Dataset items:
-=-=-=-=-

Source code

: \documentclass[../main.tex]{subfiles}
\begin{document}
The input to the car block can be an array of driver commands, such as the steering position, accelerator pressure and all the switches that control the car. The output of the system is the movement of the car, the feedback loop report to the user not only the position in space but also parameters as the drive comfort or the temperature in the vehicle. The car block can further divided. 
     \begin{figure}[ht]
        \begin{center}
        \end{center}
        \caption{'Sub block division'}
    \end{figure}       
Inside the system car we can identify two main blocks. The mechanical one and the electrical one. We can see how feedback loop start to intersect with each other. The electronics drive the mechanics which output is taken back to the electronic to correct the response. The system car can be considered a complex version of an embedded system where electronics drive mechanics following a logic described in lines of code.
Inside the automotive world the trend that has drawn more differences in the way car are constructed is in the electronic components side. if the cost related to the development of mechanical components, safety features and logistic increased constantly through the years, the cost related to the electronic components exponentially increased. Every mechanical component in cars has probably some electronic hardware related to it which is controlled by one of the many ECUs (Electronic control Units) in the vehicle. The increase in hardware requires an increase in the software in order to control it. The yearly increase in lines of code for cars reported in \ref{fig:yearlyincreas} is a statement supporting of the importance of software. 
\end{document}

-=-=-=-=-

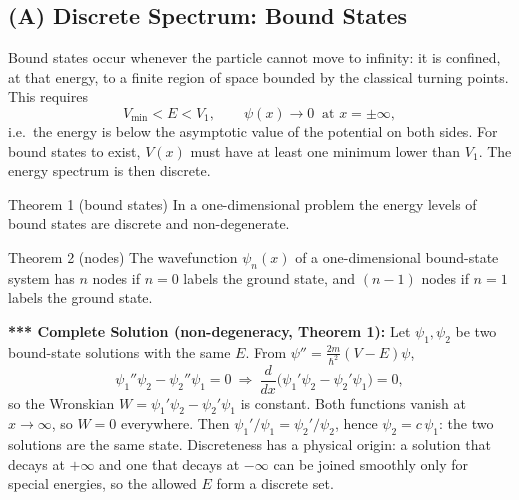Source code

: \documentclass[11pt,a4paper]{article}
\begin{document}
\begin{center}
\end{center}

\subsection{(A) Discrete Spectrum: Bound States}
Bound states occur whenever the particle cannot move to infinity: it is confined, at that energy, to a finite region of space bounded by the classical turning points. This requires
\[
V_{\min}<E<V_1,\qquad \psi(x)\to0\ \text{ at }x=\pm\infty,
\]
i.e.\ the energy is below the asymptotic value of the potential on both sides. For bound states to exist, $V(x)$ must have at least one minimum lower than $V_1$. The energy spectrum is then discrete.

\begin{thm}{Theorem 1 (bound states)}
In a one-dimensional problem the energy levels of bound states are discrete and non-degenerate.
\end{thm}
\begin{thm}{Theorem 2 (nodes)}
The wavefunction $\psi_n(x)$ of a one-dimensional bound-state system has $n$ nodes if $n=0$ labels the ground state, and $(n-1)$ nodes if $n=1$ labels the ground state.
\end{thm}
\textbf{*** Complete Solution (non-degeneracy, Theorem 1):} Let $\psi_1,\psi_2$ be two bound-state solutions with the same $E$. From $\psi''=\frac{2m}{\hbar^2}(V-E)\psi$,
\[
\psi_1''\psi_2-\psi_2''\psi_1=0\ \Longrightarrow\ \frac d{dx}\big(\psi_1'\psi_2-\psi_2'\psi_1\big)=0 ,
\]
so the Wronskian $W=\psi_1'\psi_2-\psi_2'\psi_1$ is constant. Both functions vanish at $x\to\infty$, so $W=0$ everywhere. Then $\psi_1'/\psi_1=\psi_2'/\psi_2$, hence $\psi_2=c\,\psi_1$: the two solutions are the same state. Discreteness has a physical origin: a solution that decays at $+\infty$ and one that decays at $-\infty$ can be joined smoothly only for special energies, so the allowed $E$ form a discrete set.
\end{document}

-=-=-=-=-

Work order:
Find the lines above that hold "infty", then copy each of them.

Answer for the task:
V_{\min}<E<V_1,\qquad \psi(x)\to0\ \text{ at }x=\pm\infty,
so the Wronskian $W=\psi_1'\psi_2-\psi_2'\psi_1$ is constant. Both functions vanish at $x\to\infty$, so $W=0$ everywhere. Then $\psi_1'/\psi_1=\psi_2'/\psi_2$, hence $\psi_2=c\,\psi_1$: the two solutions are the same state. Discreteness has a physical origin: a solution that decays at $+\infty$ and one that decays at $-\infty$ can be joined smoothly only for special energies, so the allowed $E$ form a discrete set.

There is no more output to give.